Our New Civil Rights Regime
The civil rights regime in which we now live is incompatible with a self-governing constitutional republic.
After the 1960s, the United States became something fundamentally different than what it was before the 1960s: A progressive civil rights regime that is incompatible with a self-governing constitutional republic.
To explain this transformation—and the incompatibility of a progressive civil rights regime with a constitutional republic governed by its citizens—let us first recall some basic terms and definitions.
Natural Rights
The American Founders were steeped in Enlightenment moral and political philosophy, sometimes referred to as classical liberalism. This philosophy focuses on the natural liberty of each individual human being, rooted in the metaphysical freedom of the human mind.
To say one is a free being by nature is to assert that one’s mind can think and choose freely. Your mind, therefore—not the mind of someone else—should govern your body. This is the essence of self-government.
From this fundamental premise, Enlightened American statesmen concluded that if some people have free minds but unfree bodies—if someone else is forcefully and unjustly enslaving them—then slavery must be wrong, because each human mind is inherently free. This moral spark ignited the greatest anti-slavery movement in history, beginning with the Declaration of Independence in 1776 and culminating in the 13th Amendment in 1865.
Within the context of Enlightenment and classical liberal thought, influential thinkers often used the term “natural rights” to refer to those rights that all human beings possess by nature. Regardless of who you are, where you live, when you live, or what you look like, you have a rightful claim—by virtue of your own human nature—to your life, your liberty, and your property.
If the laws under which you live fail to respect or protect your natural rights—if they violate your natural rights—then those laws are unjust. For American Enlightenment thinkers, the universal natural rights of all individuals serve as standards by which to judge various governments and laws, not the other way around.
Natural rights are the most fundamental and universal rights precisely because they are possessed by all human beings, including those who are unaware of them or openly reject them. Even if someone claims to have no natural rights, it would still be morally wrong for anyone else to enslave or harm them.
Natural rights are unalienable, as stated in the Declaration of Independence, because they cannot be separated from the individual. While others might use force to violate your rights—which is, by definition, a moral wrong—they cannot take your rights away.

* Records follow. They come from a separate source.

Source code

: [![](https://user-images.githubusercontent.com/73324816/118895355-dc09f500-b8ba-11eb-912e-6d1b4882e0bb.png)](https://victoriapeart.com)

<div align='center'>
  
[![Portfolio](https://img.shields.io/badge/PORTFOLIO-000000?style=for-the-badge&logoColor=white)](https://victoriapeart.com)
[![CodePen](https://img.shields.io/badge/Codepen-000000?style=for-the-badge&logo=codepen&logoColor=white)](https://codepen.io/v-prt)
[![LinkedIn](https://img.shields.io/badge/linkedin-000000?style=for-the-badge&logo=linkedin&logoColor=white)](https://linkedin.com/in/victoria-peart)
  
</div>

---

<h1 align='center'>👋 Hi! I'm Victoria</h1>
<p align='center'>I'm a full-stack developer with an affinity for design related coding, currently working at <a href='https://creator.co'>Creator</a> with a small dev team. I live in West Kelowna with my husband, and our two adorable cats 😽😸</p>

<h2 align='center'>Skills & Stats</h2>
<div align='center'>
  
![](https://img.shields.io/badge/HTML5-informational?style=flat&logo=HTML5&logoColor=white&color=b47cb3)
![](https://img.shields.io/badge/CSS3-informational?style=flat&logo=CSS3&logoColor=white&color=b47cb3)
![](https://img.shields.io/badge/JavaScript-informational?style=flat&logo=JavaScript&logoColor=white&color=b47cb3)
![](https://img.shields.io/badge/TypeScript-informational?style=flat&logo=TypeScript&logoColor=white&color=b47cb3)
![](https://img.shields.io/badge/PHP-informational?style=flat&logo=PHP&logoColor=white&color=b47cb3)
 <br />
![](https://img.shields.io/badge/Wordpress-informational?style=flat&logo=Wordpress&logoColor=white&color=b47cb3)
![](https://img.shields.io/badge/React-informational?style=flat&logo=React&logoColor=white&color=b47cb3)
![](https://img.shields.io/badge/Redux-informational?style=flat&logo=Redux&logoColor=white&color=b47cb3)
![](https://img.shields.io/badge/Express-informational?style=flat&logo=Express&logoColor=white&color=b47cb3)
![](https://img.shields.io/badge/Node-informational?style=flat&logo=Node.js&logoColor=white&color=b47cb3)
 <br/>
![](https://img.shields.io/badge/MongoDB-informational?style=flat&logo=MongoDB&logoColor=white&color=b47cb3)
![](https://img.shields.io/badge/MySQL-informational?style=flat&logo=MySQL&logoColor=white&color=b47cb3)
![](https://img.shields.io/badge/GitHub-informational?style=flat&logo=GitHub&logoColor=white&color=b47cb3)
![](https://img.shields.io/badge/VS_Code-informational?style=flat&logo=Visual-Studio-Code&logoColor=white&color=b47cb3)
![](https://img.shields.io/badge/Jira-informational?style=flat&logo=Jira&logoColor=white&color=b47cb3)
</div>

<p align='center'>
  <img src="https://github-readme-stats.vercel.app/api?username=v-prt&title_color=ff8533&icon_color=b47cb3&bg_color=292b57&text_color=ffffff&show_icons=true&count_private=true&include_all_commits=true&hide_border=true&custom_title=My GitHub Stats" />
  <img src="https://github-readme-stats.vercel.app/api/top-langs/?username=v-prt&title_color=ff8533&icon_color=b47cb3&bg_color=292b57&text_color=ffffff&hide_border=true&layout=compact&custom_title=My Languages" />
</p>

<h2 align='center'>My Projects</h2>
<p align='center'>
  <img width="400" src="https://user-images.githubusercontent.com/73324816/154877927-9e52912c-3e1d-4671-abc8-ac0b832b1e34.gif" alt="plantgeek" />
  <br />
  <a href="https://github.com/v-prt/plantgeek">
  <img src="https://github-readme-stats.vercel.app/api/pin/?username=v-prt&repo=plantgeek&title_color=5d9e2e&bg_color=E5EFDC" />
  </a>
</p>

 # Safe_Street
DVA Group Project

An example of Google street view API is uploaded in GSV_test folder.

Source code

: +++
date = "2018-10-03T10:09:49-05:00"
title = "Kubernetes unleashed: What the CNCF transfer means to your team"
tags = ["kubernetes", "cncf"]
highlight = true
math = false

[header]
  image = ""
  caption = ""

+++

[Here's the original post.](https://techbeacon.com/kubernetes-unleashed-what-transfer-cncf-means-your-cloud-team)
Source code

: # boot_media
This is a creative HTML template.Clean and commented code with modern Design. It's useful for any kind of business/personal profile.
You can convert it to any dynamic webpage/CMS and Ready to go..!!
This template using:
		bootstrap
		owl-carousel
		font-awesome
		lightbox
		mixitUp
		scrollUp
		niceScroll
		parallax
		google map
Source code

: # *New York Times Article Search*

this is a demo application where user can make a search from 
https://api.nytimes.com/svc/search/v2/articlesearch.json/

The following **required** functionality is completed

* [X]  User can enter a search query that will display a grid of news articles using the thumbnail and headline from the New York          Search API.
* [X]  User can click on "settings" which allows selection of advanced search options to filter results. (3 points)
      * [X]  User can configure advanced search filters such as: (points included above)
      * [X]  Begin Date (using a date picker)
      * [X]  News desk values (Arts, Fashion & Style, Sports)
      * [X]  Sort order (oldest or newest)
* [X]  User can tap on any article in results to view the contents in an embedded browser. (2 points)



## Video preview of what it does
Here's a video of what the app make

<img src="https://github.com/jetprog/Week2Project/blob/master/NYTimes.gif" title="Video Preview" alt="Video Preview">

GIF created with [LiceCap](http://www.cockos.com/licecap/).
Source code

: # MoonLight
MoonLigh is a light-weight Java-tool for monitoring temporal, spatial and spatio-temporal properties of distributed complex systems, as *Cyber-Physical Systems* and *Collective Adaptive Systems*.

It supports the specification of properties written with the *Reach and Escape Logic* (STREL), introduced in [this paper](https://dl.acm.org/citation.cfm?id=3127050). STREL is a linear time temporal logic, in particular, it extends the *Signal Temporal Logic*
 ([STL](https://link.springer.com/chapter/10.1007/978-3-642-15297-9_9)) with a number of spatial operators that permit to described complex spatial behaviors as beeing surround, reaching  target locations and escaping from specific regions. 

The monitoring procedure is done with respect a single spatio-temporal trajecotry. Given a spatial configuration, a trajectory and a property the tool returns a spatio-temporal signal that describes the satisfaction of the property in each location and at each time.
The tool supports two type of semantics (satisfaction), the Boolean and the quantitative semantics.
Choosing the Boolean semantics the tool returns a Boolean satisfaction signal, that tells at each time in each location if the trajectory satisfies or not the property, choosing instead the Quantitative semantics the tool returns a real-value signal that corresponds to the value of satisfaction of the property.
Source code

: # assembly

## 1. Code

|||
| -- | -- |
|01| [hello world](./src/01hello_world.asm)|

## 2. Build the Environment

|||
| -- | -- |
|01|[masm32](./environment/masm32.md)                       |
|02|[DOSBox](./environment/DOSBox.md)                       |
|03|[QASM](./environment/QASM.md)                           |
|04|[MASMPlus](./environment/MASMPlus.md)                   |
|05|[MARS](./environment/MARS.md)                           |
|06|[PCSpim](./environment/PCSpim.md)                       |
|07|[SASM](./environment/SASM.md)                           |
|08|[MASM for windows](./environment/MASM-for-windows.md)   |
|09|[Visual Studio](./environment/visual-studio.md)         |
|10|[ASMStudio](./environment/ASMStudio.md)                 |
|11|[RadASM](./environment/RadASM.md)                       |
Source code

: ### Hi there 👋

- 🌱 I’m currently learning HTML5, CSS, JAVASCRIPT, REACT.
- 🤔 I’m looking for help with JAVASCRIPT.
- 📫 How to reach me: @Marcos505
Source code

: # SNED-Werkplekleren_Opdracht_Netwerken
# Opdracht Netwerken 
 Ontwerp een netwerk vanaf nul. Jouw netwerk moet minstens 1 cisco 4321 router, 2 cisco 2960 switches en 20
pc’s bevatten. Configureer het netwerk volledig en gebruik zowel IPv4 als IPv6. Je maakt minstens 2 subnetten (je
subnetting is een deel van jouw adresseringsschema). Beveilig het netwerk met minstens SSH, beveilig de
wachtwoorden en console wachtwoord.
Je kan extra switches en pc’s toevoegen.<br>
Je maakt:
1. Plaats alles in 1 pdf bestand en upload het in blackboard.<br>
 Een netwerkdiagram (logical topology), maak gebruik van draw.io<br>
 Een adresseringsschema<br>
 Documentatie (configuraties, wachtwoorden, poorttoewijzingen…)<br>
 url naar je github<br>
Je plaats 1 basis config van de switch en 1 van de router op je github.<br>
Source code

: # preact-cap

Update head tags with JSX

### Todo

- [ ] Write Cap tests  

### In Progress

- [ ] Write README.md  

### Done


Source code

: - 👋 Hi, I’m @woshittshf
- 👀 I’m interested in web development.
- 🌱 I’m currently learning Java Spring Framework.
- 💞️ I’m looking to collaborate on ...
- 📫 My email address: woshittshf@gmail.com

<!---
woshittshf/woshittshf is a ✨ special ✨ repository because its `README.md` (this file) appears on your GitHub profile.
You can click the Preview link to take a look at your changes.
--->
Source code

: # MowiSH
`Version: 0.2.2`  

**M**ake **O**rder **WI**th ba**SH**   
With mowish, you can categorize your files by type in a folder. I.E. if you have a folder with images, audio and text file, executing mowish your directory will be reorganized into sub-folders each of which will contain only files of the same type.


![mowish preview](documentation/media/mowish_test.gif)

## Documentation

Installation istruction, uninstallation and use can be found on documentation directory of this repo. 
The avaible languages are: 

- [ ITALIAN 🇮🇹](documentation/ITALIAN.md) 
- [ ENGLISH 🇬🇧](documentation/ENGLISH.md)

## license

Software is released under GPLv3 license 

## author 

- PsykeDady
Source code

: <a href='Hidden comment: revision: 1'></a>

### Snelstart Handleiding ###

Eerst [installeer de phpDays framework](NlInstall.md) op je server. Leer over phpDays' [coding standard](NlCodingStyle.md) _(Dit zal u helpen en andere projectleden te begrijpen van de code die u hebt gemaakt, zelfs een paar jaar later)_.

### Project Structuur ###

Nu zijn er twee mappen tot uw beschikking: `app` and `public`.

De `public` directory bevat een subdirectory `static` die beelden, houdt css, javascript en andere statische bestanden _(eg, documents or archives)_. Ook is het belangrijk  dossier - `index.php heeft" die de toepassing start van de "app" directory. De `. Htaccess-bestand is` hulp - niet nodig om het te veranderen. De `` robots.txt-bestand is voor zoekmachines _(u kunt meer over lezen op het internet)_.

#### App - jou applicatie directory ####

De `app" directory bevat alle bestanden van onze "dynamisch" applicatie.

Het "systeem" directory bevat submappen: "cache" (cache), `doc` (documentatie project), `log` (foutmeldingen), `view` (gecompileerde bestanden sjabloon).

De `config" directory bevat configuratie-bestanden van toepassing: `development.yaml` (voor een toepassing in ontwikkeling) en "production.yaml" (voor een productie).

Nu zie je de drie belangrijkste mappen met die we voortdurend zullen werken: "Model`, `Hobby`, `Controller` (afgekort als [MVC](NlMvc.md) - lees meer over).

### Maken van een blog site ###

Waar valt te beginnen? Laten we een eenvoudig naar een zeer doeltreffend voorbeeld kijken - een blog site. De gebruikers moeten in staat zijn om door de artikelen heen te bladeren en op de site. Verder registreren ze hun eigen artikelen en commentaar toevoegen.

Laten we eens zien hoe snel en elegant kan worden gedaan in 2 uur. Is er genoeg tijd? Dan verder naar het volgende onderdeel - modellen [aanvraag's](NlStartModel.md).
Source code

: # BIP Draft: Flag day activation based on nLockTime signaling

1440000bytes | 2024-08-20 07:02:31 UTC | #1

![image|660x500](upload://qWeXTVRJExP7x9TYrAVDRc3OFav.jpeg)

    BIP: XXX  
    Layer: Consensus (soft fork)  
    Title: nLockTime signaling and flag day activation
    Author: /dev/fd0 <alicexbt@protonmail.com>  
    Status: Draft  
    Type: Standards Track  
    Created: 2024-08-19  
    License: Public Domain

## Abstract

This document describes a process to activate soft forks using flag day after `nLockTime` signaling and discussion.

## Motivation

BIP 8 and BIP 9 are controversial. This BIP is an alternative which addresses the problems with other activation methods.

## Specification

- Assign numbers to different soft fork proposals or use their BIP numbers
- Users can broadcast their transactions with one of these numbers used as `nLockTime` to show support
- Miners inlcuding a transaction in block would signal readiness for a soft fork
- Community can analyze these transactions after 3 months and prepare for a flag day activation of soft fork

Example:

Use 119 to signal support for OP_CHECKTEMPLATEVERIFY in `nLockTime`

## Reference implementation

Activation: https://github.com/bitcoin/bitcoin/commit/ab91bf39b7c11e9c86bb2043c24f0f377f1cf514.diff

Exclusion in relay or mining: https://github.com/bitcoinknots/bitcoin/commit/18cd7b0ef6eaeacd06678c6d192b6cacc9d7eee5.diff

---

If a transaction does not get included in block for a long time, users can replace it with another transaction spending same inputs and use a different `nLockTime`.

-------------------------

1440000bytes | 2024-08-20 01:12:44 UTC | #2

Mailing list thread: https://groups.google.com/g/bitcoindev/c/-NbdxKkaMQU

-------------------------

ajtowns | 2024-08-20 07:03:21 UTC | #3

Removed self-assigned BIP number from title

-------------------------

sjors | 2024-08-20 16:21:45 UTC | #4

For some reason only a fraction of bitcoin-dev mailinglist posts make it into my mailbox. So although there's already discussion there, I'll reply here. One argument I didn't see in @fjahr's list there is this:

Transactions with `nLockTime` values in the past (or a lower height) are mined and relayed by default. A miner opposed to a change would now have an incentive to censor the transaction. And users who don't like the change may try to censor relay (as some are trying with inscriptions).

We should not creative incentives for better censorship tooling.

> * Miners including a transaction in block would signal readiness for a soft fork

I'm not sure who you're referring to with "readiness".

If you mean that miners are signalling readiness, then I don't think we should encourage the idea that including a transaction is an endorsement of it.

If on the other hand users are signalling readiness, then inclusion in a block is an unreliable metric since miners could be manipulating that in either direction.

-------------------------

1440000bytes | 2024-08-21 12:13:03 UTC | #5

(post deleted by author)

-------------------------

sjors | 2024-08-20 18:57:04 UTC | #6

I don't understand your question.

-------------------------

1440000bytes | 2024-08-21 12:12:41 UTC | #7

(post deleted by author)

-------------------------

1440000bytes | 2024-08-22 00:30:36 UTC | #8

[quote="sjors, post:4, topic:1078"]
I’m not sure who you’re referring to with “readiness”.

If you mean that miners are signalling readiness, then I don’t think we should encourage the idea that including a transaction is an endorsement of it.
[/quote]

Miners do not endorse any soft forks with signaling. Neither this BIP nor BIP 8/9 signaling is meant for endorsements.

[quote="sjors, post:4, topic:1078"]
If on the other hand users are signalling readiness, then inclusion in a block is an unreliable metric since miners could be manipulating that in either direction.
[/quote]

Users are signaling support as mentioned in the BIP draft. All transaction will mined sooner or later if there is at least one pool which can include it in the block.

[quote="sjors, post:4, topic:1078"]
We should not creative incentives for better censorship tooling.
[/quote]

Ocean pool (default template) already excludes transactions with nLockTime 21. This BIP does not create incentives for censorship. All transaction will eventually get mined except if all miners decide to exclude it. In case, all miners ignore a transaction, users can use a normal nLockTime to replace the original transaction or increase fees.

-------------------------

You always have a natural right—a rightful claim—to your own life, liberty, and property, which is the foundation of morality. When one person violates another's natural rights, it is for that very reason, wrong. A slave, for instance, possesses equal natural rights, which is why slavery is immoral, unjust, and wrong.
Civil Rights
In modern Western political philosophy, the term “civil rights” refers to the legal rights that protect the natural rights of citizens and enable them to participate in the governance of civil society.
Unlike natural rights, which exist by nature, civil rights must be established through legislation; they are dependent on the law. Civil rights include:
The right to vote in elections.
The right to a trial by jury when accused of a crime.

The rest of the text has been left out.